Assuming that the cost/benefit analysis confirms it makes sense to continue along the path to virtualization health check services, you should then determine what the service entails and formalize the service with a brochure that salespeople and engineers would use when rolling out the service to prospective customers. Virtualization health checks won't sell themselves, especially since they optimize something the customer believes is working.
Virtualization project goals vs. reality
In general, the goals for most customers when beginning a virtualization project are reducing physical server count while increasing resource utilization, improving the disaster recoverability of the organization while reining in those costs, reducing application outages due to server maintenance, reducing the time it takes to create a new server and gaining some level of power/cooling efficiency.
A server virtualization health check should assess how well your customer's goals measure up with reality. Your assessment of the difference between the two is the gap analysis; when you present the gap analysis to your customer, you should accompany that analysis with recommendations for filling the gap. In addition, you could point to other advantages your customers may not be aware of because they are not "thinking virtually" and are limiting themselves to the constraints of a physical world. For example, your customer may be thinking of virtual machine migration only as a solution for availability, whereas they could easily benefit by using their virtual infrastructure to load-balance virtual machine use during peak server loads.
It's important to note that a customer's virtualization project doesn't need to be complete (most virtualization projects are still in progress) before you suggest a virtualization health check, since it's key to measure progress along the path, just as you would check your map occasionally on a long road trip to make sure you're traveling in the right direction and at the right pace. The health check should be presented as an independent validation of a customer's progress along the road to complete virtualization. The health check should also be performed regularly. As the virtualization project progresses, so will technology; what might have been impractical at the beginning of the project may become viable along the way.

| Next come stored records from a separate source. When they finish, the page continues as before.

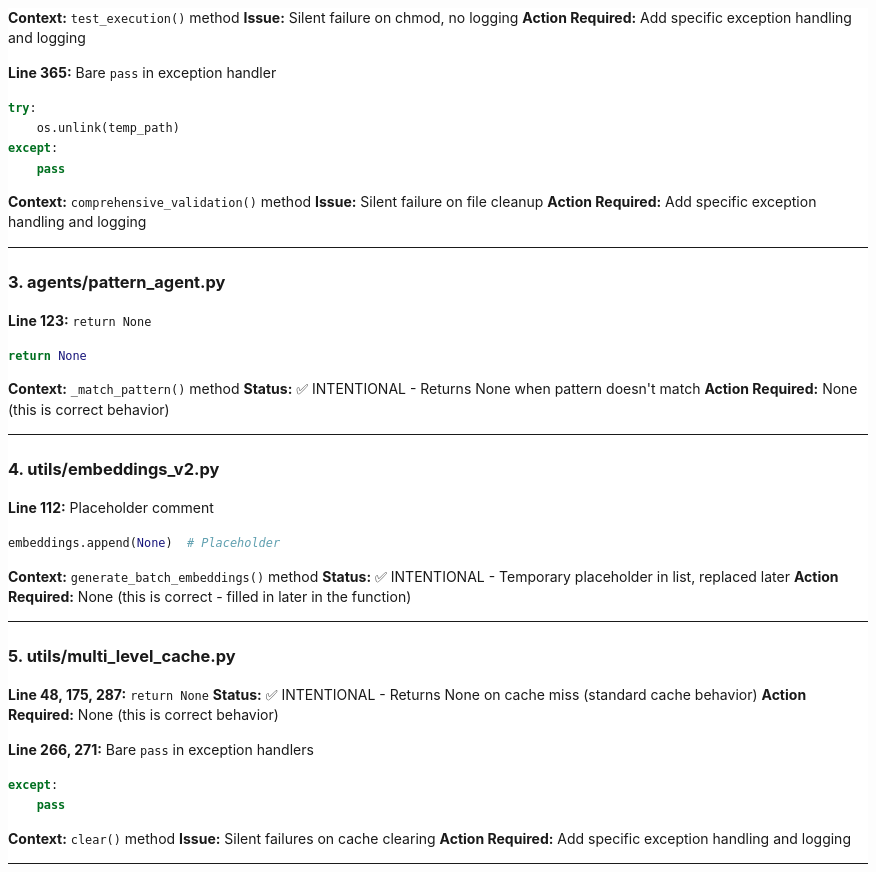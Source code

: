 **Context:** `test_execution()` method
**Issue:** Silent failure on chmod, no logging
**Action Required:** Add specific exception handling and logging

**Line 365:** Bare `pass` in exception handler
```python
try:
    os.unlink(temp_path)
except:
    pass
```

**Context:** `comprehensive_validation()` method
**Issue:** Silent failure on file cleanup
**Action Required:** Add specific exception handling and logging

---

### 3. agents/pattern_agent.py

**Line 123:** `return None`
```python
return None
```

**Context:** `_match_pattern()` method
**Status:** ✅ INTENTIONAL - Returns None when pattern doesn't match
**Action Required:** None (this is correct behavior)

---

### 4. utils/embeddings_v2.py

**Line 112:** Placeholder comment
```python
embeddings.append(None)  # Placeholder
```

**Context:** `generate_batch_embeddings()` method
**Status:** ✅ INTENTIONAL - Temporary placeholder in list, replaced later
**Action Required:** None (this is correct - filled in later in the function)

---

### 5. utils/multi_level_cache.py

**Line 48, 175, 287:** `return None`
**Status:** ✅ INTENTIONAL - Returns None on cache miss (standard cache behavior)
**Action Required:** None (this is correct behavior)

**Line 266, 271:** Bare `pass` in exception handlers
```python
except:
    pass
```

**Context:** `clear()` method
**Issue:** Silent failures on cache clearing
**Action Required:** Add specific exception handling and logging

---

After presenting initial recommendations to the customer, you should offer two additional phases of the health check: examining exposures created by the virtualization project and examining how well the customer is leveraging their virtual environment and how that environment can be extended. We'll cover those phases in more detail in later articles.
Drilling down on the gap analysis
So, how to conduct the gap analysis? First, keep in mind that while the gap analysis should compare the before and after of the virtualization project, oftentimes you won't have a before picture to use as a baseline. That's because many virtualization projects start rather randomly, and companies keep little documentation of the before state.
In many cases, the before state is no longer important since it no longer exists. What is important is how much further the customer can go in achieving their goal. For example, if one of the goals was to optimize server utilization, you should measure how much further can they go from where they are now. By virtualizing more standalone servers or by decommissioning parts of the virtual infrastructure that were overallocated, you may be able to optimize the environment by another 50%.
Or, maybe the client can be better-served by a three-node virtual cluster instead of a four-node virtual cluster. Eliminating that fourth node will reduce power and cooling as well as licensing costs. The key goal of resource optimization is to use as much processing power as possible while leaving room for server migration and peak processing loads.
While much of this utilization tracking can be done manually, that approach is time-consuming and you may not capture every aspect of the environment. Tools from companies like Tek-Tools or Akorri ease resource utilization monitoring. Some companies will even offer the software on a rental basis for use in a snapshot type of project such as health checks.
Disaster recovery site optimization is another commonly measured area. It's typical for a lack of disaster recovery optimization to crop up in the gap analysis simply because the customer didn't have the skill set or time (or both) to address it. This section of your report, then, could recommend that your organization carry the ball forward. It should also note what the customer environment needs in order to implement a DR site that leverages virtualization -- such as shared storage, connectivity, automation and, obviously, a remote site. If you're an integrator that offers products, be prepared to offer all of these.
If your customer has implemented a DR strategy that leverages virtualization, be prepared to examine the server load and DR site response capabilities. In most cases, customers tend to "overload" the expectations of the remote virtual host by planning to run too many virtual machines. In the event of a real disaster where they can't return to the primary data center for a few weeks, these overloaded systems are not practical and most of the remote virtual machines can't be started without taking the risk of bringing down the other systems.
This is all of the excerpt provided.